The missing Solyndra tubes have finally turned up — in a modern art exhibit at U.C. Berkeley:
One of the great mysteries of the 2011 Solyndra bankruptcy was: What happened to all that money? After the United States government “loaned” Solyndra $535 million, the money quickly vanished; the bankruptcy court later found that the company had essentially no cash on hand. They had spent it all on equipment and inventory.
Surely, then, the inventory could be sold and liquidated, to recover some of the ill-spent cash — right? Well, not really. Auctions of the material at the shuttered Solyndra factory produced very little revenue, as the highly specialized machinery and proprietary photovoltaic components spurred little interest among the auction vultures, since the parts could be used only for one specific purpose: to make Solyndra’s unique tubular solar panels.

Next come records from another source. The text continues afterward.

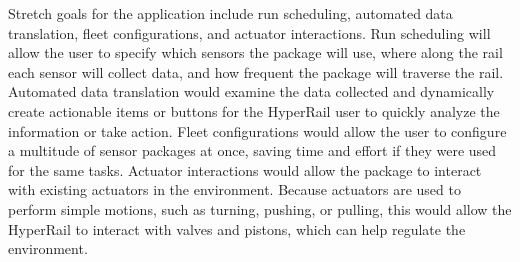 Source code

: \documentclass[onecolumn, draftclsnofoot,10pt, compsoc]{IEEEtran}
\begin{document}
Stretch goals for the application include run scheduling, automated data translation, fleet configurations, and actuator interactions. Run scheduling will allow the user to specify which sensors the package will use, where along the rail each sensor will collect data, and how frequent the package will traverse the rail. Automated data translation would examine the data collected and dynamically create actionable items or buttons for the HyperRail user to quickly analyze the information or take action. Fleet configurations would allow the user to configure a multitude of sensor packages at once, saving time and effort if they were used for the same tasks. Actuator interactions would allow the package to interact with existing actuators in the environment. Because actuators are used to perform simple motions, such as turning, pushing, or pulling, this would allow the HyperRail to interact with valves and pistons, which can help regulate the environment.


\end{document}

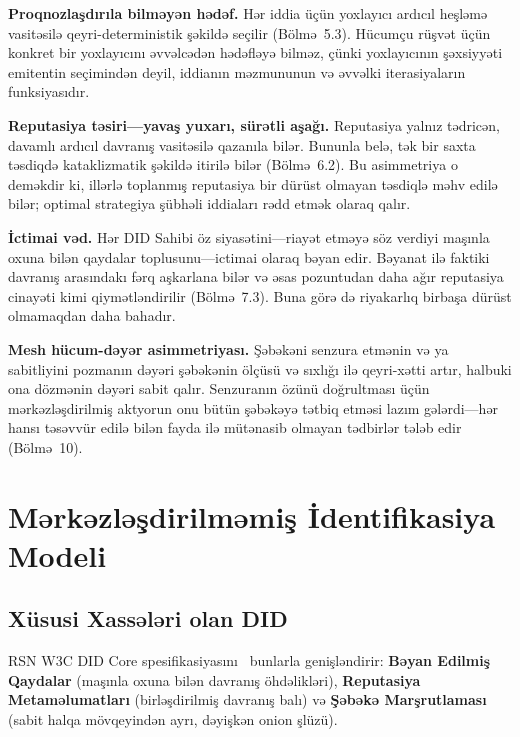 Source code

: \documentclass[11pt,a4paper,twocolumn]{article}
\begin{document}
\textbf{Proqnozlaşdırıla bilməyən hədəf.} Hər iddia üçün yoxlayıcı ardıcıl heşləmə vasitəsilə qeyri-deterministik şəkildə seçilir (Bölmə~5.3). Hücumçu rüşvət üçün konkret bir yoxlayıcını əvvəlcədən hədəfləyə bilməz, çünki yoxlayıcının şəxsiyyəti emitentin seçimindən deyil, iddianın məzmununun və əvvəlki iterasiyaların funksiyasıdır.

\textbf{Reputasiya təsiri---yavaş yuxarı, sürətli aşağı.} Reputasiya yalnız tədricən, davamlı ardıcıl davranış vasitəsilə qazanıla bilər. Bununla belə, tək bir saxta təsdiqdə kataklizmatik şəkildə itirilə bilər (Bölmə~6.2). Bu asimmetriya o deməkdir ki, illərlə toplanmış reputasiya bir dürüst olmayan təsdiqlə məhv edilə bilər; optimal strategiya şübhəli iddiaları rədd etmək olaraq qalır.

\textbf{İctimai vəd.} Hər DID Sahibi öz siyasətini---riayət etməyə söz verdiyi maşınla oxuna bilən qaydalar toplusunu---ictimai olaraq bəyan edir. Bəyanat ilə faktiki davranış arasındakı fərq aşkarlana bilər və əsas pozuntudan daha ağır reputasiya cinayəti kimi qiymətləndirilir (Bölmə~7.3). Buna görə də riyakarlıq birbaşa dürüst olmamaqdan daha bahadır.

\textbf{Mesh hücum-dəyər asimmetriyası.} Şəbəkəni senzura etmənin və ya sabitliyini pozmanın dəyəri şəbəkənin ölçüsü və sıxlığı ilə qeyri-xətti artır, halbuki ona dözmənin dəyəri sabit qalır. Senzuranın özünü doğrultması üçün mərkəzləşdirilmiş aktyorun onu bütün şəbəkəyə tətbiq etməsi lazım gələrdi---hər hansı təsəvvür edilə bilən fayda ilə mütənasib olmayan tədbirlər tələb edir (Bölmə~10).

\section{Mərkəzləşdirilməmiş İdentifikasiya Modeli}

\subsection{Xüsusi Xassələri olan DID}

RSN W3C DID Core spesifikasiyasını~\cite{did2022} bunlarla genişləndirir: \textbf{Bəyan Edilmiş Qaydalar} (maşınla oxuna bilən davranış öhdəlikləri), \textbf{Reputasiya Metaməlumatları} (birləşdirilmiş davranış balı) və \textbf{Şəbəkə Marşrutlaması} (sabit halqa mövqeyindən ayrı, dəyişkən onion şlüzü).
\end{document}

The fate of Solyndra’s millions of unused glass tubes is still unknown (many of them were likely destroyed — we’ll get to that part of the story in a moment), but luckily a pair of Bay Area artists managed to get their hands on some of the surviving Solyndra tubes and put them to good use…not to produce electricity, but as art.
The Solyndra tube exhibit, known as “SOL Grotto” and designed by artist/architects Ronald Rael and Virginia San Fratello, was installed in the University of California at Berkeley Botanical Garden as part of a larger multi-work installation dubbed “Natural Discourse“:
The tubes were recovered from Solyndra. The solar panels developed by the company were claimed to be unlike any other product ever tried in the industry. The panels were made of racks of cylindrical tubes (also called tubular solar panels), as opposed to traditional flat panels. Although the company was once touted for its unusual technology, plummeting silicon prices led to the company being unable to compete with more conventional solar panels. On September 1, 2011, the company ceased all business activity, filed for Chapter 11 bankruptcy, and laid off all employees leaving behind 24 million glass tubes in San Jose, California destined to be destroyed.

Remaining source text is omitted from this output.